- _Material supplied_
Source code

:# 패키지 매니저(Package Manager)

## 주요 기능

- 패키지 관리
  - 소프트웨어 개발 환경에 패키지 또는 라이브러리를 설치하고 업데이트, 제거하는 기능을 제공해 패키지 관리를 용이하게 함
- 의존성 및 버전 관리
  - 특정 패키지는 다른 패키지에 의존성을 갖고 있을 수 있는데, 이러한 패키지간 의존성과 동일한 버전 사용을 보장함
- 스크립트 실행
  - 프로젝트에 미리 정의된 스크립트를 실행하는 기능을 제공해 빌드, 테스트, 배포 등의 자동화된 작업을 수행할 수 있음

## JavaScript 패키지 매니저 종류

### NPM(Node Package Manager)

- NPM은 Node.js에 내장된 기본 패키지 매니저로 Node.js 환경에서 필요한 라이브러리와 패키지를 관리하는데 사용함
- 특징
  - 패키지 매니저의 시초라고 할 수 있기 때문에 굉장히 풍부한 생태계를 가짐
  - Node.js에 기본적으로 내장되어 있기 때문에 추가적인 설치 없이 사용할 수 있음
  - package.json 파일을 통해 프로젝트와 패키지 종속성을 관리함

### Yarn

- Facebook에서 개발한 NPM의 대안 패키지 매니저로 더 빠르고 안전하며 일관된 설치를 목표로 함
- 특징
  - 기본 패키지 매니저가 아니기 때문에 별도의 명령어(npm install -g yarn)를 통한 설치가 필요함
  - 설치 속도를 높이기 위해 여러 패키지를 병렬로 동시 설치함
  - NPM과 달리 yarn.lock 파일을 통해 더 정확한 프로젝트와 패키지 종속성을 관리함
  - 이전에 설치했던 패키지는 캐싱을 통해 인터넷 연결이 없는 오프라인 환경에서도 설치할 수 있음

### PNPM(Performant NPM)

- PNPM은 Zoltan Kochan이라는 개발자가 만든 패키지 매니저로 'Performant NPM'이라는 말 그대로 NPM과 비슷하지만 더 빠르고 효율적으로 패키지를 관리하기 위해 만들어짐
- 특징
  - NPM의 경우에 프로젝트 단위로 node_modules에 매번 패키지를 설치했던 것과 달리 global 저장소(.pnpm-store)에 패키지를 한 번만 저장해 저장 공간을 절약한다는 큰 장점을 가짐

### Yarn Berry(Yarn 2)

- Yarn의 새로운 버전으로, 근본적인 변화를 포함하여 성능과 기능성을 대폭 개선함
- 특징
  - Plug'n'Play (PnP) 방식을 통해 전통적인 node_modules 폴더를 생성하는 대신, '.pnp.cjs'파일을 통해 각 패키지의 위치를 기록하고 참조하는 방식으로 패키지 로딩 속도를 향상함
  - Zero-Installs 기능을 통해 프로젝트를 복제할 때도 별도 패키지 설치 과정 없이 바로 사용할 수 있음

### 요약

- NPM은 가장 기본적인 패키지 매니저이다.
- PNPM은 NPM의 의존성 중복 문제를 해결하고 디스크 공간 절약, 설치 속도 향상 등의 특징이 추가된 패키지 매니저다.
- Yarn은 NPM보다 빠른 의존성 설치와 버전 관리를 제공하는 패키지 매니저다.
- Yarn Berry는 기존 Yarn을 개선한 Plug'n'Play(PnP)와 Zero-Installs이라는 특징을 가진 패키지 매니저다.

- _What is required_
Your answer should be one number: the count of lines in the data above that include the word "PNPM은".

- _The answer_
2